◆ **Provided entries**
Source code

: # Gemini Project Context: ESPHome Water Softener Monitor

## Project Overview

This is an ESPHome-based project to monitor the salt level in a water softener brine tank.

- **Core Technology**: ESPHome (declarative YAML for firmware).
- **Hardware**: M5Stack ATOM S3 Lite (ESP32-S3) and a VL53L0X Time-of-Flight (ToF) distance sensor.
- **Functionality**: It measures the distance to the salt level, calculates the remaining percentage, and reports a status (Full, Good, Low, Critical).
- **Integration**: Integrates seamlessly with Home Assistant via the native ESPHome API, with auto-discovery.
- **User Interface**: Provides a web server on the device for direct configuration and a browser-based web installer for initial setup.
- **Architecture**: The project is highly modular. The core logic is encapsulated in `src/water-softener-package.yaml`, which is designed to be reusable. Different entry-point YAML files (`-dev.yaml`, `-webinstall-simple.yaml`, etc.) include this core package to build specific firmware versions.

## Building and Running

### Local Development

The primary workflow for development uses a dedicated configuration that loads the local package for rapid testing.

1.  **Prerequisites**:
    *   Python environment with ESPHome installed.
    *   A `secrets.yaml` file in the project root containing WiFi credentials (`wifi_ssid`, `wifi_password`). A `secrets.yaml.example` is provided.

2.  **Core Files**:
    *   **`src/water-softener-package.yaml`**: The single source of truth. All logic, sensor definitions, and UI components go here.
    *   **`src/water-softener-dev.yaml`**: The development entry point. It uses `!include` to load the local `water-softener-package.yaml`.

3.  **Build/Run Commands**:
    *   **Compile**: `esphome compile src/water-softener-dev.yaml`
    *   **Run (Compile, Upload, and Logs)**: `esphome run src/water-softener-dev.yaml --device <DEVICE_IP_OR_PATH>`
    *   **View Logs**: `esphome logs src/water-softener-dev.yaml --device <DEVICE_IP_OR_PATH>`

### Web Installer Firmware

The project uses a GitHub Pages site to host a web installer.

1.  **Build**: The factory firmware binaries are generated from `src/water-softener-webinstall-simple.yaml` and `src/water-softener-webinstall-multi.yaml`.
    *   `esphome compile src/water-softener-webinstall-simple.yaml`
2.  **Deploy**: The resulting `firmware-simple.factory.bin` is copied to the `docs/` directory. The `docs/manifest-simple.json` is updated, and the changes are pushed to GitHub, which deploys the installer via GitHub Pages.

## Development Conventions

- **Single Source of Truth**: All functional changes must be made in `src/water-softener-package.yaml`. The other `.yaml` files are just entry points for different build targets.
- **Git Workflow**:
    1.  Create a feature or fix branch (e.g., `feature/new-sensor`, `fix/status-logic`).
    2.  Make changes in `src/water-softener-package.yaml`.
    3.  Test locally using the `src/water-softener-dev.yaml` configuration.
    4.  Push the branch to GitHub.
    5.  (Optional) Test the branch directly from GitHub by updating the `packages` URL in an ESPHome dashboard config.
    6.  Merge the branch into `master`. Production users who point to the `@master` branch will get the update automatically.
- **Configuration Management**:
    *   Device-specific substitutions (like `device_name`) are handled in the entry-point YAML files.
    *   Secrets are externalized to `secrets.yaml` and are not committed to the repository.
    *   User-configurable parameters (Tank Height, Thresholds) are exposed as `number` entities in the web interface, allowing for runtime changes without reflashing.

◆ **Your goal**
Using the records above, please retype only the run of lines from the line holding "Make changes in" through the last line, both ends included.

◆ **Response to this exercise**
    2.  Make changes in `src/water-softener-package.yaml`.
    3.  Test locally using the `src/water-softener-dev.yaml` configuration.
    4.  Push the branch to GitHub.
    5.  (Optional) Test the branch directly from GitHub by updating the `packages` URL in an ESPHome dashboard config.
    6.  Merge the branch into `master`. Production users who point to the `@master` branch will get the update automatically.
- **Configuration Management**:
    *   Device-specific substitutions (like `device_name`) are handled in the entry-point YAML files.
    *   Secrets are externalized to `secrets.yaml` and are not committed to the repository.
    *   User-configurable parameters (Tank Height, Thresholds) are exposed as `number` entities in the web interface, allowing for runtime changes without reflashing.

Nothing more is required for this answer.